_Aim of the exercise_: The expected answer is the data below, printed verbatim without its pictures.

Top of Given information

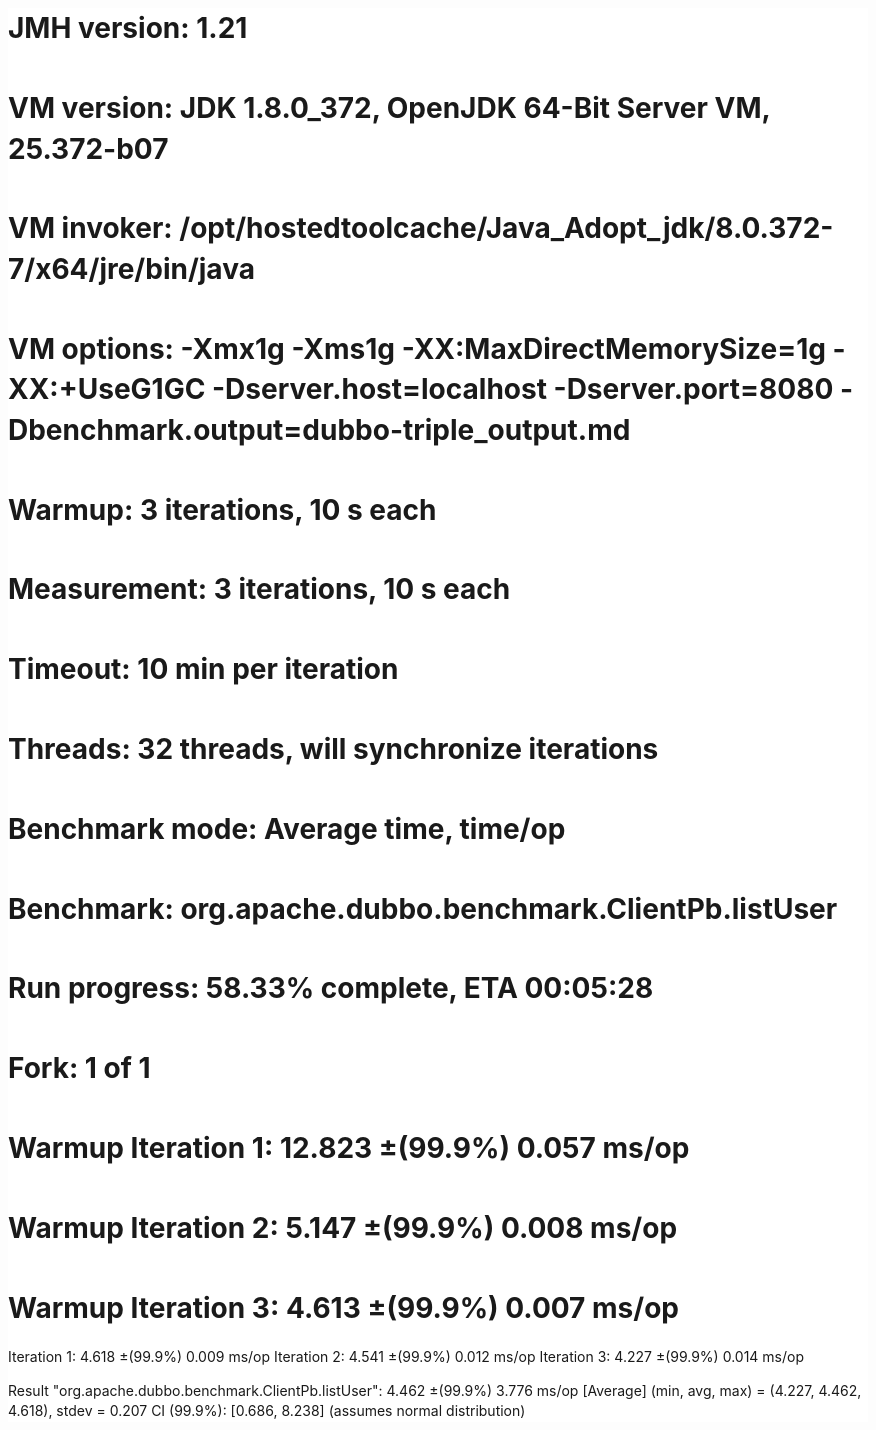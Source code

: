 
# JMH version: 1.21
# VM version: JDK 1.8.0_372, OpenJDK 64-Bit Server VM, 25.372-b07
# VM invoker: /opt/hostedtoolcache/Java_Adopt_jdk/8.0.372-7/x64/jre/bin/java
# VM options: -Xmx1g -Xms1g -XX:MaxDirectMemorySize=1g -XX:+UseG1GC -Dserver.host=localhost -Dserver.port=8080 -Dbenchmark.output=dubbo-triple_output.md
# Warmup: 3 iterations, 10 s each
# Measurement: 3 iterations, 10 s each
# Timeout: 10 min per iteration
# Threads: 32 threads, will synchronize iterations
# Benchmark mode: Average time, time/op
# Benchmark: org.apache.dubbo.benchmark.ClientPb.listUser

# Run progress: 58.33% complete, ETA 00:05:28
# Fork: 1 of 1
# Warmup Iteration   1: 12.823 ±(99.9%) 0.057 ms/op
# Warmup Iteration   2: 5.147 ±(99.9%) 0.008 ms/op
# Warmup Iteration   3: 4.613 ±(99.9%) 0.007 ms/op
Iteration   1: 4.618 ±(99.9%) 0.009 ms/op
Iteration   2: 4.541 ±(99.9%) 0.012 ms/op
Iteration   3: 4.227 ±(99.9%) 0.014 ms/op


Result "org.apache.dubbo.benchmark.ClientPb.listUser":
  4.462 ±(99.9%) 3.776 ms/op [Average]
  (min, avg, max) = (4.227, 4.462, 4.618), stdev = 0.207
  CI (99.9%): [0.686, 8.238] (assumes normal distribution)

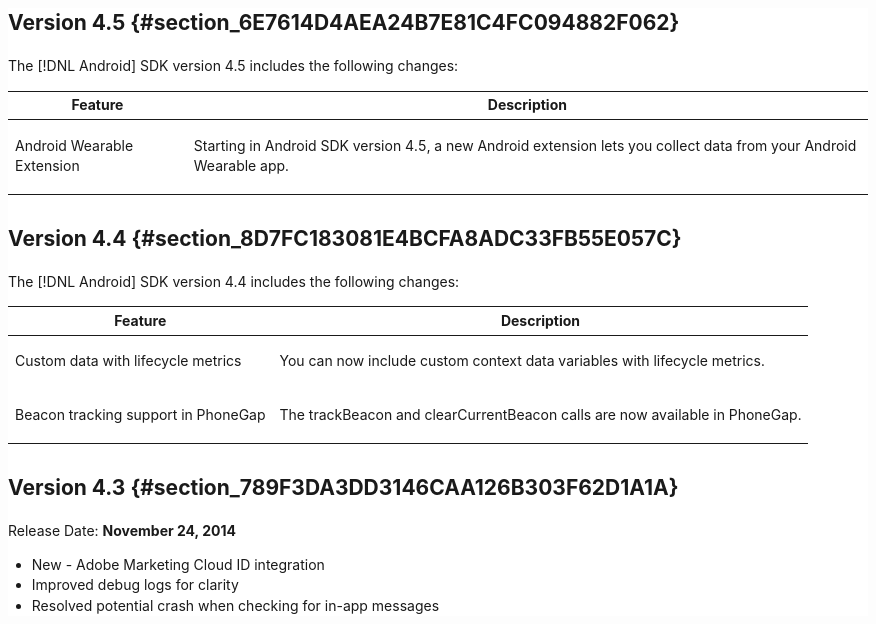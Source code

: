 
## Version 4.5 {#section_6E7614D4AEA24B7E81C4FC094882F062}

The [!DNL Android] SDK version 4.5 includes the following changes: 

<table frame="all" colsep="1" rowsep="1" id="table_BF98A1E904EB4314828AC58A2A6E7016"> 
 <thead> 
  <tr rowsep="1"> 
   <th colname="1" class="entry"> Feature </th> 
   <th colname="2" class="entry"> Description </th> 
  </tr> 
 </thead>
 <tbody> 
  <tr rowsep="1"> 
   <td colname="1"> <p><span class="keyword"> Android</span> Wearable Extension </p> </td> 
   <td colname="2"> <p>Starting in <span class="keyword"> Android</span> SDK version 4.5, a new <span class="keyword"> Android</span> extension lets you collect data from your <span class="keyword"> Android</span> Wearable app. </p> </td> 
  </tr> 
 </tbody> 
</table>

## Version 4.4 {#section_8D7FC183081E4BCFA8ADC33FB55E057C}

The [!DNL Android] SDK version 4.4 includes the following changes: 

<table frame="all" colsep="1" rowsep="1" id="table_E8628F3806E24A0FB7157847D97C7B7A"> 
 <thead> 
  <tr rowsep="1"> 
   <th colname="1" class="entry"> Feature </th> 
   <th colname="2" class="entry"> Description </th> 
  </tr> 
 </thead>
 <tbody> 
  <tr rowsep="1"> 
   <td colname="1"> <p> Custom data with lifecycle metrics </p> </td> 
   <td colname="2"> <p>You can now include custom context data variables with lifecycle metrics. </p> </td> 
  </tr> 
  <tr rowsep="1"> 
   <td colname="1"> <p>Beacon tracking support in <span class="keyword"> PhoneGap</span> </p> </td> 
   <td colname="2"> <p>The <span class="codeph"> trackBeacon</span> and <span class="codeph"> clearCurrentBeacon</span> calls are now available in <span class="keyword"> PhoneGap</span>. </p> </td> 
  </tr> 
 </tbody> 
</table>

## Version 4.3 {#section_789F3DA3DD3146CAA126B303F62D1A1A}

Release Date: **November 24, 2014**

* New - Adobe Marketing Cloud ID integration 
* Improved debug logs for clarity 
* Resolved potential crash when checking for in-app messages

Bottom of Given information

_Exercise solution_:
Source code

: 
# JMH version: 1.21
# VM version: JDK 1.8.0_372, OpenJDK 64-Bit Server VM, 25.372-b07
# VM invoker: /opt/hostedtoolcache/Java_Adopt_jdk/8.0.372-7/x64/jre/bin/java
# VM options: -Xmx1g -Xms1g -XX:MaxDirectMemorySize=1g -XX:+UseG1GC -Dserver.host=localhost -Dserver.port=8080 -Dbenchmark.output=dubbo-triple_output.md
# Warmup: 3 iterations, 10 s each
# Measurement: 3 iterations, 10 s each
# Timeout: 10 min per iteration
# Threads: 32 threads, will synchronize iterations
# Benchmark mode: Average time, time/op
# Benchmark: org.apache.dubbo.benchmark.ClientPb.listUser

# Run progress: 58.33% complete, ETA 00:05:28
# Fork: 1 of 1
# Warmup Iteration   1: 12.823 ±(99.9%) 0.057 ms/op
# Warmup Iteration   2: 5.147 ±(99.9%) 0.008 ms/op
# Warmup Iteration   3: 4.613 ±(99.9%) 0.007 ms/op
Iteration   1: 4.618 ±(99.9%) 0.009 ms/op
Iteration   2: 4.541 ±(99.9%) 0.012 ms/op
Iteration   3: 4.227 ±(99.9%) 0.014 ms/op


Result "org.apache.dubbo.benchmark.ClientPb.listUser":
  4.462 ±(99.9%) 3.776 ms/op [Average]
  (min, avg, max) = (4.227, 4.462, 4.618), stdev = 0.207
  CI (99.9%): [0.686, 8.238] (assumes normal distribution)

Source code

: 
## Version 4.5 {#section_6E7614D4AEA24B7E81C4FC094882F062}

The [!DNL Android] SDK version 4.5 includes the following changes: 

<table frame="all" colsep="1" rowsep="1" id="table_BF98A1E904EB4314828AC58A2A6E7016"> 
 <thead> 
  <tr rowsep="1"> 
   <th colname="1" class="entry"> Feature </th> 
   <th colname="2" class="entry"> Description </th> 
  </tr> 
 </thead>
 <tbody> 
  <tr rowsep="1"> 
   <td colname="1"> <p><span class="keyword"> Android</span> Wearable Extension </p> </td> 
   <td colname="2"> <p>Starting in <span class="keyword"> Android</span> SDK version 4.5, a new <span class="keyword"> Android</span> extension lets you collect data from your <span class="keyword"> Android</span> Wearable app. </p> </td> 
  </tr> 
 </tbody> 
</table>

## Version 4.4 {#section_8D7FC183081E4BCFA8ADC33FB55E057C}

The [!DNL Android] SDK version 4.4 includes the following changes: 

<table frame="all" colsep="1" rowsep="1" id="table_E8628F3806E24A0FB7157847D97C7B7A"> 
 <thead> 
  <tr rowsep="1"> 
   <th colname="1" class="entry"> Feature </th> 
   <th colname="2" class="entry"> Description </th> 
  </tr> 
 </thead>
 <tbody> 
  <tr rowsep="1"> 
   <td colname="1"> <p> Custom data with lifecycle metrics </p> </td> 
   <td colname="2"> <p>You can now include custom context data variables with lifecycle metrics. </p> </td> 
  </tr> 
  <tr rowsep="1"> 
   <td colname="1"> <p>Beacon tracking support in <span class="keyword"> PhoneGap</span> </p> </td> 
   <td colname="2"> <p>The <span class="codeph"> trackBeacon</span> and <span class="codeph"> clearCurrentBeacon</span> calls are now available in <span class="keyword"> PhoneGap</span>. </p> </td> 
  </tr> 
 </tbody> 
</table>

## Version 4.3 {#section_789F3DA3DD3146CAA126B303F62D1A1A}

Release Date: **November 24, 2014**

* New - Adobe Marketing Cloud ID integration 
* Improved debug logs for clarity 
* Resolved potential crash when checking for in-app messages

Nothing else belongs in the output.